- ASSIGNMENT
Your response must be made up of each line in the data below that contains the string "intersection".

Document images with source code

- - -

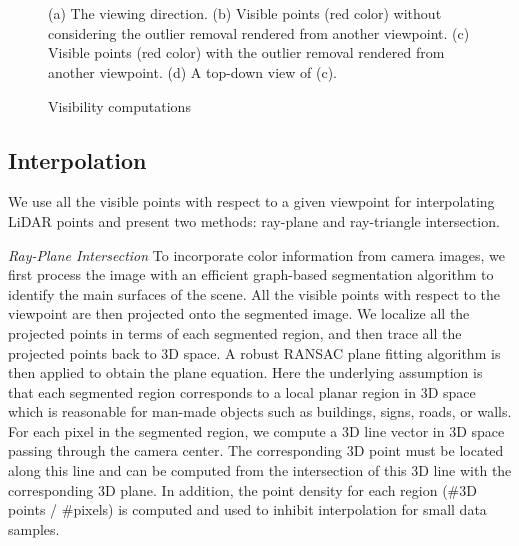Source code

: \begin{figure}[H]
\centering
{} 
\hspace{.1in}
 \\
\hspace{.1in}
 \\

\caption{Visibility computations} {(a) The viewing direction. (b) Visible points (red color) without considering the outlier removal rendered from another viewpoint. (c) Visible points (red color) with the outlier removal rendered from another viewpoint. (d) A top-down view of (c). }

\label{fig:C6:VisibilityC} 
\end{figure}

\subsection{Interpolation}

We use all the visible points with respect to a given viewpoint for interpolating LiDAR points and present two methods: ray-plane and ray-triangle intersection. 

{\it Ray-Plane Intersection} To incorporate color information from camera images, we first process the image with an efficient graph-based segmentation algorithm \cite{Felzenszwalb04} to identify the main surfaces of the scene. All the visible points with respect to the viewpoint are then projected onto the segmented image. We localize all the projected points in terms of each segmented region, and then trace all the projected points back to 3D space. A robust RANSAC plane fitting algorithm \cite{Fischler87} is then applied to obtain the plane equation. Here the underlying assumption is that each segmented region corresponds to a local planar region in 3D space which is reasonable for man-made objects such as buildings, signs, roads, or walls. For each pixel in the segmented region, we compute a 3D line vector in 3D space passing through the camera center. The corresponding 3D point must be located along this line and can be computed from the intersection of this 3D line with the corresponding 3D plane. In addition, the point density for each region (\#3D points / \#pixels) is computed and used to inhibit interpolation for small data samples.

- - -

- COMPLETED TASK
We use all the visible points with respect to a given viewpoint for interpolating LiDAR points and present two methods: ray-plane and ray-triangle intersection. 
{\it Ray-Plane Intersection} To incorporate color information from camera images, we first process the image with an efficient graph-based segmentation algorithm \cite{Felzenszwalb04} to identify the main surfaces of the scene. All the visible points with respect to the viewpoint are then projected onto the segmented image. We localize all the projected points in terms of each segmented region, and then trace all the projected points back to 3D space. A robust RANSAC plane fitting algorithm \cite{Fischler87} is then applied to obtain the plane equation. Here the underlying assumption is that each segmented region corresponds to a local planar region in 3D space which is reasonable for man-made objects such as buildings, signs, roads, or walls. For each pixel in the segmented region, we compute a 3D line vector in 3D space passing through the camera center. The corresponding 3D point must be located along this line and can be computed from the intersection of this 3D line with the corresponding 3D plane. In addition, the point density for each region (\#3D points / \#pixels) is computed and used to inhibit interpolation for small data samples.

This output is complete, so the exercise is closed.